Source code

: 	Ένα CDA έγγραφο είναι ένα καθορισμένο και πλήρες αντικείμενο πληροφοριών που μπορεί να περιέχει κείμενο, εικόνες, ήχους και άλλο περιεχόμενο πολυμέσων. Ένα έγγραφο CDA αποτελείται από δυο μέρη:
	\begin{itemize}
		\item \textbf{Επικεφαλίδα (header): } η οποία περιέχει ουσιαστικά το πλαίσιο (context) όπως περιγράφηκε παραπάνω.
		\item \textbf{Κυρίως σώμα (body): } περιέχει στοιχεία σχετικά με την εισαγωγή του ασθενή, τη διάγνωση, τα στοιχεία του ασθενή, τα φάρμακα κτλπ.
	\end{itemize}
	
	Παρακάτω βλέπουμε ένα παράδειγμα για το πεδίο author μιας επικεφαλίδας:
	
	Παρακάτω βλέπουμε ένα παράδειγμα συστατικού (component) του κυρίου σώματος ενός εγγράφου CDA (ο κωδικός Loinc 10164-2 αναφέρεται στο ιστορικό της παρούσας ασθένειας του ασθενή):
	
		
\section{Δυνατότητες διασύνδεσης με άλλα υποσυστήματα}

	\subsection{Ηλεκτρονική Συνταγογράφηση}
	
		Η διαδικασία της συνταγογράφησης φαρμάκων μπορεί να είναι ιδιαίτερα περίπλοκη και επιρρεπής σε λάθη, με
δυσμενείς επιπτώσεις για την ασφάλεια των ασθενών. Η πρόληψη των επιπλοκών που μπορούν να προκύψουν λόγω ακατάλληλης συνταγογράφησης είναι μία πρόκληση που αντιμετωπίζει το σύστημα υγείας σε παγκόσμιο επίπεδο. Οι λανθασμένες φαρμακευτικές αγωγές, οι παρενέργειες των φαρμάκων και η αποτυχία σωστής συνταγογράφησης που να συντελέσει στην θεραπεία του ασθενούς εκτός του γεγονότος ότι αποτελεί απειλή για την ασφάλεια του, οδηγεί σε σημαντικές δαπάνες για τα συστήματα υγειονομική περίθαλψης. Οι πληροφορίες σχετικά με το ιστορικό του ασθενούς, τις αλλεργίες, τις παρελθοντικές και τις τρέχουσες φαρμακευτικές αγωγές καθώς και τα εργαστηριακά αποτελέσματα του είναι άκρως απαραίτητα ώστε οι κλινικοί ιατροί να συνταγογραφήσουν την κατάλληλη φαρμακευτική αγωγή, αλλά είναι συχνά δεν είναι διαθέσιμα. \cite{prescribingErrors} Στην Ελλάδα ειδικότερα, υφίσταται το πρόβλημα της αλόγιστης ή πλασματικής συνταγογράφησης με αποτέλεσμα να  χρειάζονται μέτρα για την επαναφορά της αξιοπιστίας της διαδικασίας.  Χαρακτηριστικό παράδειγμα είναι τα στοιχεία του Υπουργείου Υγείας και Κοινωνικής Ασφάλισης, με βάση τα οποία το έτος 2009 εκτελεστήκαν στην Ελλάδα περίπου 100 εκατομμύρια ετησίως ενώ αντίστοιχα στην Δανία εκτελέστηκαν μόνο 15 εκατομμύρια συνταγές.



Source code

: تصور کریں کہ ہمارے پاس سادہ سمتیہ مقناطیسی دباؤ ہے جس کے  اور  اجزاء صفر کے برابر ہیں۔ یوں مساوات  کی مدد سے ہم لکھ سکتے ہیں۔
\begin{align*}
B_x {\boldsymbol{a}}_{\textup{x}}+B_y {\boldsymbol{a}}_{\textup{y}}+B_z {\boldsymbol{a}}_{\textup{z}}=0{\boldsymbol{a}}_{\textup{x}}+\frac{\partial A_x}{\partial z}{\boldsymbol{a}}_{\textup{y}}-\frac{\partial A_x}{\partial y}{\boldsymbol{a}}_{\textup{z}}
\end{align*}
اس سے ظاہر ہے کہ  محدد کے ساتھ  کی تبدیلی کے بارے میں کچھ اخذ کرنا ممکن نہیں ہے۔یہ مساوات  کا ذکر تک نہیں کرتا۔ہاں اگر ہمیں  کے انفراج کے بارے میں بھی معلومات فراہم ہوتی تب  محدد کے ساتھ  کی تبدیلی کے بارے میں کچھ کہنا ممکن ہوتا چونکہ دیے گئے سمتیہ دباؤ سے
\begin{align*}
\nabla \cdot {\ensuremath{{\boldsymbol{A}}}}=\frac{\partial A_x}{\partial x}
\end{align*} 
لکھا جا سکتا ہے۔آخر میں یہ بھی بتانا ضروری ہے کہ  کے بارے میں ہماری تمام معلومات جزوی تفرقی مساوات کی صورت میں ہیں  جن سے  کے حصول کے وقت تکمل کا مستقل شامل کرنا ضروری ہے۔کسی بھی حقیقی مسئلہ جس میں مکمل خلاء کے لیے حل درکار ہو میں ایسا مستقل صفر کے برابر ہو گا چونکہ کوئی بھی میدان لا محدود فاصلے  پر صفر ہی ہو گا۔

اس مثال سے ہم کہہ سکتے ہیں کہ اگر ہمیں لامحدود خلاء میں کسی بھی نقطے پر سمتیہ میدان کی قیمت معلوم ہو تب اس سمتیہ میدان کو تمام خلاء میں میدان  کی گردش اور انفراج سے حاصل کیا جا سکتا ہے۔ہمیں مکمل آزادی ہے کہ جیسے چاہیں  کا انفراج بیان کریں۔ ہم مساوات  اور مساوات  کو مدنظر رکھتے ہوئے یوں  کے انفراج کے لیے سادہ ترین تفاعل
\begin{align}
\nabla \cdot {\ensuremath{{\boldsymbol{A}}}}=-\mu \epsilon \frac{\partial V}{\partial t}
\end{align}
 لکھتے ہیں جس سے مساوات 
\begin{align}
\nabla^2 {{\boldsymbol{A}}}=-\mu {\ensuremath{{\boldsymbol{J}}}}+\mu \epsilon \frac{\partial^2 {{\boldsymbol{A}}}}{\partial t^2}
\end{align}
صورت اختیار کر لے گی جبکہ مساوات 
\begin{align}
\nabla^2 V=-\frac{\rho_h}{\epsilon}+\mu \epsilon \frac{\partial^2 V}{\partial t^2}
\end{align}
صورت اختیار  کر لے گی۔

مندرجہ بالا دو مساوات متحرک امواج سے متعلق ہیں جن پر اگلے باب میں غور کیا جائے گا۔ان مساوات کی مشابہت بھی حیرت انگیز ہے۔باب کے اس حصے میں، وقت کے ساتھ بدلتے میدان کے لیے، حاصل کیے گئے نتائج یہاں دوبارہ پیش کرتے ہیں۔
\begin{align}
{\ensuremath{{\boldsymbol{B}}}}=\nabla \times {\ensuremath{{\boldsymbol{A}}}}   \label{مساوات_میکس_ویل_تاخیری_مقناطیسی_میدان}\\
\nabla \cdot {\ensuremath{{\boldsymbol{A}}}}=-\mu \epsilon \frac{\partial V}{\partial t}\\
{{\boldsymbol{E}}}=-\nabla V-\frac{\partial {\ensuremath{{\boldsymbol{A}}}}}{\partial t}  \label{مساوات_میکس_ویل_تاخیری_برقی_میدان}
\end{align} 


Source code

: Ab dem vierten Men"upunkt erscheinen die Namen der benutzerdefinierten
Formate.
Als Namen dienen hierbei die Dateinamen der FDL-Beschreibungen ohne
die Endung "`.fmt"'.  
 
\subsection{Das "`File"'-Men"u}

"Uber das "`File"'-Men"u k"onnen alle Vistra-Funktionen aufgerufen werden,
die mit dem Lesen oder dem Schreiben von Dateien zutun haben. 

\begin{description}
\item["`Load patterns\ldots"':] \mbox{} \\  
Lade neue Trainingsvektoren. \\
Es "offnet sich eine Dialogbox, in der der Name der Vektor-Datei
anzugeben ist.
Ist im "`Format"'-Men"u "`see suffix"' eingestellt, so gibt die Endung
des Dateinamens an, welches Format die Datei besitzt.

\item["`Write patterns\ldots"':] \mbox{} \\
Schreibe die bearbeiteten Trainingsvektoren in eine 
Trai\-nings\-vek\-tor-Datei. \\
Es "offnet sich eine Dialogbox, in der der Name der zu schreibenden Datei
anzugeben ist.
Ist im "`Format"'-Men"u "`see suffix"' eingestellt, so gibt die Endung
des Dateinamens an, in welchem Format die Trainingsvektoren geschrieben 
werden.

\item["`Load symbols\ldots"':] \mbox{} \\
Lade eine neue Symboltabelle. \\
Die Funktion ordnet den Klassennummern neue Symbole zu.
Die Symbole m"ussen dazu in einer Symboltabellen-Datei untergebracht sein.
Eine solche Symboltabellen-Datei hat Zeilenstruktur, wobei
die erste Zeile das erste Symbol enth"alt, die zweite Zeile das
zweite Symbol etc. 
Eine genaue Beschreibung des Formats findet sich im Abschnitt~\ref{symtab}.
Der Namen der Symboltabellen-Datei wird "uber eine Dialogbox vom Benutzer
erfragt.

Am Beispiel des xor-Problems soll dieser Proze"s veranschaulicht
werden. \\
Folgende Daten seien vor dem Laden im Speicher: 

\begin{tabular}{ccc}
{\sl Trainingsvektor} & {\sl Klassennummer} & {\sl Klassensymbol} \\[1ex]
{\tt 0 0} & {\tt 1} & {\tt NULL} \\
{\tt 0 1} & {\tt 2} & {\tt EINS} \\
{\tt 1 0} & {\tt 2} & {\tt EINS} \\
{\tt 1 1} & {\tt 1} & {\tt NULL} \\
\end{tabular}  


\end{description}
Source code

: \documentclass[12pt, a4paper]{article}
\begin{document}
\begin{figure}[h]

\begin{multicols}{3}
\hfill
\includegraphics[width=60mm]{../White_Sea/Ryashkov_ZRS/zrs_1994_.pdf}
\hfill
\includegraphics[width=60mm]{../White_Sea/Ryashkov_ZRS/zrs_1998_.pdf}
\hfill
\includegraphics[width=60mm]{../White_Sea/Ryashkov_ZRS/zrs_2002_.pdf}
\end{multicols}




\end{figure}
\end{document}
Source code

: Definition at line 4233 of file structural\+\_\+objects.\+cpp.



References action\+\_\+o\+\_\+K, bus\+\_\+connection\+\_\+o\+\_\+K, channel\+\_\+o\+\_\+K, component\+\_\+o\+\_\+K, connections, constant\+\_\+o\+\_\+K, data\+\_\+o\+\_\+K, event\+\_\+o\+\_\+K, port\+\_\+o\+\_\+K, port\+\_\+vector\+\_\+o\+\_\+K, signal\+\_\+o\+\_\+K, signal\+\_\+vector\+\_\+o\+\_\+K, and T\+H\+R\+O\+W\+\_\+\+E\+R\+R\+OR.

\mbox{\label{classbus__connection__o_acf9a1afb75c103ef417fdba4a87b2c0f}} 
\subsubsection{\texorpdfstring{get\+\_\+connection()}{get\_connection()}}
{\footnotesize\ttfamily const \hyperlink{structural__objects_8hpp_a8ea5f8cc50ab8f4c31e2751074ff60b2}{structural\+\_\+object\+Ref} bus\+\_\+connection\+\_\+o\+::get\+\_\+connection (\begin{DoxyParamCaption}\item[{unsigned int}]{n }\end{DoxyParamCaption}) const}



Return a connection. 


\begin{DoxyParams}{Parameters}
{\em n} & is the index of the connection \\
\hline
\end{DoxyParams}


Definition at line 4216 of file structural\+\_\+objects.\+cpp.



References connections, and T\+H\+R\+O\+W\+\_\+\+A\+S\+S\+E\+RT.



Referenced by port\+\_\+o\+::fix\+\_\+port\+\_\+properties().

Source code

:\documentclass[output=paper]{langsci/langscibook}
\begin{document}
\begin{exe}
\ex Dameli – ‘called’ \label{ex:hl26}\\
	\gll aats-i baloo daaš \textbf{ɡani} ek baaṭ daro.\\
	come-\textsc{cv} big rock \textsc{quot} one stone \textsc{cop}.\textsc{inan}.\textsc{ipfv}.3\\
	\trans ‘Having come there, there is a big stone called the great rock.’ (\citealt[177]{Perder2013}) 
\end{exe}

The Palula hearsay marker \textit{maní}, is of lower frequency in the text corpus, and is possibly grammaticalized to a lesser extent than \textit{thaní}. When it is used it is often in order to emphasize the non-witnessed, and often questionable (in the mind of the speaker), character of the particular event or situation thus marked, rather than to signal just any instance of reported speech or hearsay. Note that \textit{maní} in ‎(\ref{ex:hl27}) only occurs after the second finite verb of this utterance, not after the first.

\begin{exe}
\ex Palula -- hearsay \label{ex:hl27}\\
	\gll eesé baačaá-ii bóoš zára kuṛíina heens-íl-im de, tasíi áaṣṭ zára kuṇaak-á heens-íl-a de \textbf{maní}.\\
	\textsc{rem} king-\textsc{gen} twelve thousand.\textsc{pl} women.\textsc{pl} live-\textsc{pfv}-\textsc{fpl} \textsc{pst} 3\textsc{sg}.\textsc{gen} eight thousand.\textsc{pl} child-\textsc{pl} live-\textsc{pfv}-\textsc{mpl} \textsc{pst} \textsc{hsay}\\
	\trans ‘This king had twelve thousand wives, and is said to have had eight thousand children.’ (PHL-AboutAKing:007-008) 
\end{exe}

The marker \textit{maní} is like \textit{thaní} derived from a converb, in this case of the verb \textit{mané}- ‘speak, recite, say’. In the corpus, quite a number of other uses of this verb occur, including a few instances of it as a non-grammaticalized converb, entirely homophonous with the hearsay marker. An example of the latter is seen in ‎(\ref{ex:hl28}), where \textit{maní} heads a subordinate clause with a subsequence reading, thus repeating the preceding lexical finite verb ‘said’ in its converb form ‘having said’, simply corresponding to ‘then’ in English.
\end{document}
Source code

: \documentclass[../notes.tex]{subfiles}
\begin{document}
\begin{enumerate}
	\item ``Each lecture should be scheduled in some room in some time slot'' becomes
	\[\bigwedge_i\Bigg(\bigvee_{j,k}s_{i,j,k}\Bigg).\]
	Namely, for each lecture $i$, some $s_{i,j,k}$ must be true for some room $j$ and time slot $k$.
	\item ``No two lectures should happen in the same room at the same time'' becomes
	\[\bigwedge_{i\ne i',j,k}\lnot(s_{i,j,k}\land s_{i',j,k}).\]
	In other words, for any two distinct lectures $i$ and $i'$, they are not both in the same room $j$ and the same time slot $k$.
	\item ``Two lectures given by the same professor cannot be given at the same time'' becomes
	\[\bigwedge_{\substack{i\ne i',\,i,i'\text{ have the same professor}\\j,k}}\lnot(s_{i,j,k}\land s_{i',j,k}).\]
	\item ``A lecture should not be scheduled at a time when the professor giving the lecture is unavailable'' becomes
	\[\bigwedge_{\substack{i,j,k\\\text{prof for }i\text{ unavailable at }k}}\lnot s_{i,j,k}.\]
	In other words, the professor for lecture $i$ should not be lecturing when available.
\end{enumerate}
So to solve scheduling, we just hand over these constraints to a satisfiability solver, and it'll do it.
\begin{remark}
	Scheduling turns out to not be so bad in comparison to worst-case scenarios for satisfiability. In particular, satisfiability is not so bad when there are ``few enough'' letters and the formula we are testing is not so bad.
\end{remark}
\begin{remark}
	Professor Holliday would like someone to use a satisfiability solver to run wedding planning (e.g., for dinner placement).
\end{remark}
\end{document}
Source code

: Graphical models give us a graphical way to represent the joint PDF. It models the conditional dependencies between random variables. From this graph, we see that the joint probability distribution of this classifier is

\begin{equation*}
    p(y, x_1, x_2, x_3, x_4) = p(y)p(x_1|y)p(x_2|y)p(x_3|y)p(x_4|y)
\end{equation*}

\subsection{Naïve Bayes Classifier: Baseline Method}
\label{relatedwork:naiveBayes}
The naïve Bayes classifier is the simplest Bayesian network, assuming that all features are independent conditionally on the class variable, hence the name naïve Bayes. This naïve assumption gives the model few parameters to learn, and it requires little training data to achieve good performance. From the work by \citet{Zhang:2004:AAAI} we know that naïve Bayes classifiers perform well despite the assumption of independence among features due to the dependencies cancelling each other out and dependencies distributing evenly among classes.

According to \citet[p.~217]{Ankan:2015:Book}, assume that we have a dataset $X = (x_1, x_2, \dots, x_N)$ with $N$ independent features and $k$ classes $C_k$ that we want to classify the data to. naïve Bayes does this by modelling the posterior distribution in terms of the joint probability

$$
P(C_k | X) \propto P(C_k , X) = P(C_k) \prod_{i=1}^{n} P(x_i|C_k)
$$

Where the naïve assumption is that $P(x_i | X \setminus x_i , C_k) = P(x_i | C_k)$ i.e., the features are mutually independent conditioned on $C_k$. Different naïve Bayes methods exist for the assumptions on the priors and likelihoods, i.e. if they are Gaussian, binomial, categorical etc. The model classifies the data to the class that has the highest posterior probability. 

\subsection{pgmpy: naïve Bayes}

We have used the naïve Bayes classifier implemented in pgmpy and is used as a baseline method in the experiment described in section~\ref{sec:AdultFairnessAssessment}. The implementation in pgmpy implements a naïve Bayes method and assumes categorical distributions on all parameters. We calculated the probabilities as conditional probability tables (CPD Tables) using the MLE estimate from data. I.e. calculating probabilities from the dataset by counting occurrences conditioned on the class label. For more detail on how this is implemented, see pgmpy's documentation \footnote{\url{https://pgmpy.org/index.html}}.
· · · ·
Your task:
Taking the records above, retype every line from the one with "In other words, the" down to the one with "Where the naïve", exactly and with nothing else.

Final answer:
	In other words, the professor for lecture $i$ should not be lecturing when available.
\end{enumerate}
So to solve scheduling, we just hand over these constraints to a satisfiability solver, and it'll do it.
\begin{remark}
	Scheduling turns out to not be so bad in comparison to worst-case scenarios for satisfiability. In particular, satisfiability is not so bad when there are ``few enough'' letters and the formula we are testing is not so bad.
\end{remark}
\begin{remark}
	Professor Holliday would like someone to use a satisfiability solver to run wedding planning (e.g., for dinner placement).
\end{remark}
\end{document}
Source code

: Graphical models give us a graphical way to represent the joint PDF. It models the conditional dependencies between random variables. From this graph, we see that the joint probability distribution of this classifier is

\begin{equation*}
    p(y, x_1, x_2, x_3, x_4) = p(y)p(x_1|y)p(x_2|y)p(x_3|y)p(x_4|y)
\end{equation*}

\subsection{Naïve Bayes Classifier: Baseline Method}
\label{relatedwork:naiveBayes}
The naïve Bayes classifier is the simplest Bayesian network, assuming that all features are independent conditionally on the class variable, hence the name naïve Bayes. This naïve assumption gives the model few parameters to learn, and it requires little training data to achieve good performance. From the work by \citet{Zhang:2004:AAAI} we know that naïve Bayes classifiers perform well despite the assumption of independence among features due to the dependencies cancelling each other out and dependencies distributing evenly among classes.

According to \citet[p.~217]{Ankan:2015:Book}, assume that we have a dataset $X = (x_1, x_2, \dots, x_N)$ with $N$ independent features and $k$ classes $C_k$ that we want to classify the data to. naïve Bayes does this by modelling the posterior distribution in terms of the joint probability

$$
P(C_k | X) \propto P(C_k , X) = P(C_k) \prod_{i=1}^{n} P(x_i|C_k)
$$

Where the naïve assumption is that $P(x_i | X \setminus x_i , C_k) = P(x_i | C_k)$ i.e., the features are mutually independent conditioned on $C_k$. Different naïve Bayes methods exist for the assumptions on the priors and likelihoods, i.e. if they are Gaussian, binomial, categorical etc. The model classifies the data to the class that has the highest posterior probability. 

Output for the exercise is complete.